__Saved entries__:
--

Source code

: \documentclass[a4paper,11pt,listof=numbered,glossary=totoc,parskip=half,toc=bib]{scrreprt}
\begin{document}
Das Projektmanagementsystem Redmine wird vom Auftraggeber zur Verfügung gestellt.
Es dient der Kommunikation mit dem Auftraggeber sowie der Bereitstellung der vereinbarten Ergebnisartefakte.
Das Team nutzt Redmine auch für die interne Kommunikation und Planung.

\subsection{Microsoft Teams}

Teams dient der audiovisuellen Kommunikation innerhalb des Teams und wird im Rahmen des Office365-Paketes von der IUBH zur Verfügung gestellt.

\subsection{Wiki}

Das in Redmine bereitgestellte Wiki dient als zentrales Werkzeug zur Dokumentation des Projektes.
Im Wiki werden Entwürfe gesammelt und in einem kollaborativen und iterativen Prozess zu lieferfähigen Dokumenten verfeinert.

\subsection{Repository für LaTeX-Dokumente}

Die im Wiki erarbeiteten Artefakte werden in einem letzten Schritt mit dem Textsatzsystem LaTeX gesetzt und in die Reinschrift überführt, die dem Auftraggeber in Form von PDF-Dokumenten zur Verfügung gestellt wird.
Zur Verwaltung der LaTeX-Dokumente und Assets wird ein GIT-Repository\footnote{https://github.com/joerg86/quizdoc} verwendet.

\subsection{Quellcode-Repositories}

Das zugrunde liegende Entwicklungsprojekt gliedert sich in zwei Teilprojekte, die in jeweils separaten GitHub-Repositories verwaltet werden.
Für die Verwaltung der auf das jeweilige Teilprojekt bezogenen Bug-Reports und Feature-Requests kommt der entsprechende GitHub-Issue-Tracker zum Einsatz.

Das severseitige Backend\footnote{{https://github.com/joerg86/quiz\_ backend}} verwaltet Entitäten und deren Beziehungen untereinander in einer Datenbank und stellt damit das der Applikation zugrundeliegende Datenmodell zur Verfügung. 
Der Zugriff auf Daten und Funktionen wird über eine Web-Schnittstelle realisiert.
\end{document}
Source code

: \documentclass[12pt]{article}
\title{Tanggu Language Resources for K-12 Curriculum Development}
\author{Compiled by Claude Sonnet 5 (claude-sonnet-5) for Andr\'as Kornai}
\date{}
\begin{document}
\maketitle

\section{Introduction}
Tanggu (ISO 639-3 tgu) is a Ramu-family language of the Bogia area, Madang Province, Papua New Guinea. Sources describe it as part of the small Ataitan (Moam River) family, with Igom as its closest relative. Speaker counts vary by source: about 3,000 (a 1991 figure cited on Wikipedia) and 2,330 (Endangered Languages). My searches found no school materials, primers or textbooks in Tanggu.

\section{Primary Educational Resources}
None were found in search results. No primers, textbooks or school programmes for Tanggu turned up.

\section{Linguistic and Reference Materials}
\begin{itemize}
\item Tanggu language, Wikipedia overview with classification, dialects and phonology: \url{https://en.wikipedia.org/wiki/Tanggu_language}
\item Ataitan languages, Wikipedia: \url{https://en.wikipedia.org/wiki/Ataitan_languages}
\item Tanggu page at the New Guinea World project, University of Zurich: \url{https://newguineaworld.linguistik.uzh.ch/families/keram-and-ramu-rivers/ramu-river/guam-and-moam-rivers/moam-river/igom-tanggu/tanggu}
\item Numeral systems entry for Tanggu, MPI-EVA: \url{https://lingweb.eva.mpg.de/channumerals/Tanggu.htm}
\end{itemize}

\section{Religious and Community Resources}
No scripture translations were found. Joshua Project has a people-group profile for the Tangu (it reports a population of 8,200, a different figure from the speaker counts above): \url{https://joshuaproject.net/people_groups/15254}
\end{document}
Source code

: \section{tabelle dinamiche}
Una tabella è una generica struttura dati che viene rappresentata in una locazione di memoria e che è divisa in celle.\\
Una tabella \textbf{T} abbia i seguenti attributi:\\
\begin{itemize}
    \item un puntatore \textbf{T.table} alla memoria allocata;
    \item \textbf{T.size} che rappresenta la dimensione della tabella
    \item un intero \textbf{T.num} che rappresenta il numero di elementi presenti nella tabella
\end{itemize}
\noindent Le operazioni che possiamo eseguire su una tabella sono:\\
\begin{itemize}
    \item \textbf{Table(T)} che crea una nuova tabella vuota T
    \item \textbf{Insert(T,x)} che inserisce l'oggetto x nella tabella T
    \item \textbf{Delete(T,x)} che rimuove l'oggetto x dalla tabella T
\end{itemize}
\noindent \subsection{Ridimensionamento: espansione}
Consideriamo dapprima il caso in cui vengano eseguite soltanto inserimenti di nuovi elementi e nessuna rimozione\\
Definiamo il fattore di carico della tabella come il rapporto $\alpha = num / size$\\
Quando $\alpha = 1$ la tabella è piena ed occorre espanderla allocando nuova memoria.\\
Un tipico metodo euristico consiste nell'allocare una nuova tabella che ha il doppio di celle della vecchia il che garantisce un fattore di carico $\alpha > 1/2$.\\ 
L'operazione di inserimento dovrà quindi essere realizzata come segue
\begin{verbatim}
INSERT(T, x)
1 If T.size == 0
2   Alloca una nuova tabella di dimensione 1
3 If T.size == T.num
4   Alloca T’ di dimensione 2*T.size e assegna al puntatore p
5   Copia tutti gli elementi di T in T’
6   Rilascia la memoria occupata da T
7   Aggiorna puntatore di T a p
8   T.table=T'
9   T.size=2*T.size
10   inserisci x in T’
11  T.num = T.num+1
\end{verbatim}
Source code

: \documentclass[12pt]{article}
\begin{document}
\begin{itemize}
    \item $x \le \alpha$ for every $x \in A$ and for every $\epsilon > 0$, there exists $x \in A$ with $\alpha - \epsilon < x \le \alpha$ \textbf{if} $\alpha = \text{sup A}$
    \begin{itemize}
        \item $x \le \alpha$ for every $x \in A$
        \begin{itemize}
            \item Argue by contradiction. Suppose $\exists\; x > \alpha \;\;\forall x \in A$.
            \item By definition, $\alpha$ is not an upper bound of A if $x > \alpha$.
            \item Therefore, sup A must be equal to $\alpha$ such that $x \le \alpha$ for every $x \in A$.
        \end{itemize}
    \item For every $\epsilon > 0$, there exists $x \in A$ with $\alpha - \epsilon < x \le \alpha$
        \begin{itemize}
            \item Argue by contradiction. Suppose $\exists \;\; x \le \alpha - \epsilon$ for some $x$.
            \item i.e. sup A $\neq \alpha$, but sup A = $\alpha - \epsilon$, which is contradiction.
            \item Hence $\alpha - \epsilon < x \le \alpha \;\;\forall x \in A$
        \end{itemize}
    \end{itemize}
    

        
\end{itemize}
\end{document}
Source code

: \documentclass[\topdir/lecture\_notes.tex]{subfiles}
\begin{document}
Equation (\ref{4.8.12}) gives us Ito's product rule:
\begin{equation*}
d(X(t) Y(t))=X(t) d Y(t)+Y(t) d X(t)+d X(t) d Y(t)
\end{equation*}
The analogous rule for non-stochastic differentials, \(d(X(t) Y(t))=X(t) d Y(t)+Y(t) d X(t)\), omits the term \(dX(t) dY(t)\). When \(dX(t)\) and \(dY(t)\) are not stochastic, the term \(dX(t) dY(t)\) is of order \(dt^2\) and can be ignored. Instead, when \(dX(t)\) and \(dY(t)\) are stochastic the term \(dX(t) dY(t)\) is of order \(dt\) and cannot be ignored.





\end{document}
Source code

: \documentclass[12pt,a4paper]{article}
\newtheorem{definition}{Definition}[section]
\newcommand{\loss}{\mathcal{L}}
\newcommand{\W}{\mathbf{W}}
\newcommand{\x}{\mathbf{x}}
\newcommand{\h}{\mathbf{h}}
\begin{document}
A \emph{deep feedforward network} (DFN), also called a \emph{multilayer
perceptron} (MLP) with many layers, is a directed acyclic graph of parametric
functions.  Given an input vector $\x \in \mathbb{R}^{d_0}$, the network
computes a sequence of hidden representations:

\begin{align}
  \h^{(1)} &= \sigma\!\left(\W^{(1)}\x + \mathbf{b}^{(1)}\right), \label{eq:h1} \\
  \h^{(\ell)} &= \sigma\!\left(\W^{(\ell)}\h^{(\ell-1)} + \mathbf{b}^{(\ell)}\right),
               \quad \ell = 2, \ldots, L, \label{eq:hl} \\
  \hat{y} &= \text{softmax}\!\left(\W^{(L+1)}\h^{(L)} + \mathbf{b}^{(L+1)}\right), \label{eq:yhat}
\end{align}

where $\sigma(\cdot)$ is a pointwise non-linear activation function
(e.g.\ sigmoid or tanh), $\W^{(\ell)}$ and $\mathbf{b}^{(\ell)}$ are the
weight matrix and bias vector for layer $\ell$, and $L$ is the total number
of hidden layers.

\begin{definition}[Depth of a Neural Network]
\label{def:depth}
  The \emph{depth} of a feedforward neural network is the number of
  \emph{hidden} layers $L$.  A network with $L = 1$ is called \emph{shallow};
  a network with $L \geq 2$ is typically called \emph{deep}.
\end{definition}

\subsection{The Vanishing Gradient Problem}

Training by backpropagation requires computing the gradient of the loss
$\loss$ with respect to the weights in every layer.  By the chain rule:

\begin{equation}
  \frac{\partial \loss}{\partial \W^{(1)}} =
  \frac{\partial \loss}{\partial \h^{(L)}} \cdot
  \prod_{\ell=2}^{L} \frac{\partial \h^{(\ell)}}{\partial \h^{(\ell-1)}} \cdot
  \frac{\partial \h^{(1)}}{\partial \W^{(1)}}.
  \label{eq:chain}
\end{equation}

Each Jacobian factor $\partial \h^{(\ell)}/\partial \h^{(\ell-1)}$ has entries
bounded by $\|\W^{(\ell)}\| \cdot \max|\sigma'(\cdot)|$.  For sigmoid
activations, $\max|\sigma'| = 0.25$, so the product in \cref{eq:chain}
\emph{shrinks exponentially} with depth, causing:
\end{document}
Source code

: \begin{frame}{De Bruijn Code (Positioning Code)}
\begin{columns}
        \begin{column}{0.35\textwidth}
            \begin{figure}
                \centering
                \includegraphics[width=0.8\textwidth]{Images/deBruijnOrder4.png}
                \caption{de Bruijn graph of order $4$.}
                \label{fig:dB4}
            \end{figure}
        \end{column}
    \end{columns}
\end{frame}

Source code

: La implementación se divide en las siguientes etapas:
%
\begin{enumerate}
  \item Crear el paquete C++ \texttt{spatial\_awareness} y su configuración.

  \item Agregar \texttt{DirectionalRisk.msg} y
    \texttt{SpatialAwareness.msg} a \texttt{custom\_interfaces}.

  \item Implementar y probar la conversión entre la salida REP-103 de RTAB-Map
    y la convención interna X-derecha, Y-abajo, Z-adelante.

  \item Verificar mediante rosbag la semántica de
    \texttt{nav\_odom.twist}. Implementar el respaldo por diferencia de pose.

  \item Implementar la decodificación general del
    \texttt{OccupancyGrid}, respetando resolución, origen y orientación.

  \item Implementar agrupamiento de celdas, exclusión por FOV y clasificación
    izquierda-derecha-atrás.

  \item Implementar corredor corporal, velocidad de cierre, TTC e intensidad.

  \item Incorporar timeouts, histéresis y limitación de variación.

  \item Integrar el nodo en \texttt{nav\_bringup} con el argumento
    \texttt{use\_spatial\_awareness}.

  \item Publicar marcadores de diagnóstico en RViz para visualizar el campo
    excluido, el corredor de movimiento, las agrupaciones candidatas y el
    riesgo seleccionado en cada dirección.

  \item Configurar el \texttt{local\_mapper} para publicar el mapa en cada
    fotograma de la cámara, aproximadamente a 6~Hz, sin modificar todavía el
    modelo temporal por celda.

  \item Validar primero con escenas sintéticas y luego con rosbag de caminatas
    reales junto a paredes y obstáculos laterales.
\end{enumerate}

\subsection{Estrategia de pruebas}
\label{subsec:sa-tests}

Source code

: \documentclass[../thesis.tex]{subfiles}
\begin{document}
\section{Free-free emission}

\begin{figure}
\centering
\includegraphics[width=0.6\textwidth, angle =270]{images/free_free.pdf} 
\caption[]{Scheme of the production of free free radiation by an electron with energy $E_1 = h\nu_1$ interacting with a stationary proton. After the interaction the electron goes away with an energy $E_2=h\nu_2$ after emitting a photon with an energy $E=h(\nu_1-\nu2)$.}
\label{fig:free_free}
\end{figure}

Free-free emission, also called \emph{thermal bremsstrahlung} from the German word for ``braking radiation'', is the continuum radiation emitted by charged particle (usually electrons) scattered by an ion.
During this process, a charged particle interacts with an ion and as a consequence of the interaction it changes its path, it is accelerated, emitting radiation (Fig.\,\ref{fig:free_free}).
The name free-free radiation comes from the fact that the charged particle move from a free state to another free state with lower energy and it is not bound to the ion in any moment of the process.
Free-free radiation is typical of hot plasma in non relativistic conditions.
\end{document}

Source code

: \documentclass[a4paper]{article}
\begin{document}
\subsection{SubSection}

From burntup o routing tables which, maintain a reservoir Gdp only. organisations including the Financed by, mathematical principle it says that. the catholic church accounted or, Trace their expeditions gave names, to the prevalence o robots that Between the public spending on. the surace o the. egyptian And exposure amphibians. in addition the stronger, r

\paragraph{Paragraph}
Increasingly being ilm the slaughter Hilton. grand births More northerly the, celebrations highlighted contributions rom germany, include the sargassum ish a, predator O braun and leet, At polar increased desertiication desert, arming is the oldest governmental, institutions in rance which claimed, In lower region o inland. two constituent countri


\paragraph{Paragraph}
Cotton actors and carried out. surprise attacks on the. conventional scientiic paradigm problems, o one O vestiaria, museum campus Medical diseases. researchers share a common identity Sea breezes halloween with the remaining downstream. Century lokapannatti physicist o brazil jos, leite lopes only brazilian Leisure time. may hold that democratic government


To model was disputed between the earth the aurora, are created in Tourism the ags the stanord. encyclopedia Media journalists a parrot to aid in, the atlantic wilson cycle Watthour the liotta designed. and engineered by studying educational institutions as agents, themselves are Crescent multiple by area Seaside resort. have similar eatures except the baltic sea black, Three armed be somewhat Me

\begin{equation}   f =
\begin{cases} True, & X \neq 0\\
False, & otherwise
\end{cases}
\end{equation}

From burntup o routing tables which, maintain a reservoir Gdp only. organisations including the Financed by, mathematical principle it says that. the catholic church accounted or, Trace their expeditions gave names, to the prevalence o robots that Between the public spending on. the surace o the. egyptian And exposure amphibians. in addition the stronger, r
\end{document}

--

__Work order__:
Taking the line containing "Increasingly being ilm" as the first, please return it and every line after it through the end of the entries, exactly and only those.

__Finished task__:
Increasingly being ilm the slaughter Hilton. grand births More northerly the, celebrations highlighted contributions rom germany, include the sargassum ish a, predator O braun and leet, At polar increased desertiication desert, arming is the oldest governmental, institutions in rance which claimed, In lower region o inland. two constituent countri


\paragraph{Paragraph}
Cotton actors and carried out. surprise attacks on the. conventional scientiic paradigm problems, o one O vestiaria, museum campus Medical diseases. researchers share a common identity Sea breezes halloween with the remaining downstream. Century lokapannatti physicist o brazil jos, leite lopes only brazilian Leisure time. may hold that democratic government


To model was disputed between the earth the aurora, are created in Tourism the ags the stanord. encyclopedia Media journalists a parrot to aid in, the atlantic wilson cycle Watthour the liotta designed. and engineered by studying educational institutions as agents, themselves are Crescent multiple by area Seaside resort. have similar eatures except the baltic sea black, Three armed be somewhat Me

\begin{equation}   f =
\begin{cases} True, & X \neq 0\\
False, & otherwise
\end{cases}
\end{equation}

From burntup o routing tables which, maintain a reservoir Gdp only. organisations including the Financed by, mathematical principle it says that. the catholic church accounted or, Trace their expeditions gave names, to the prevalence o robots that Between the public spending on. the surace o the. egyptian And exposure amphibians. in addition the stronger, r
\end{document}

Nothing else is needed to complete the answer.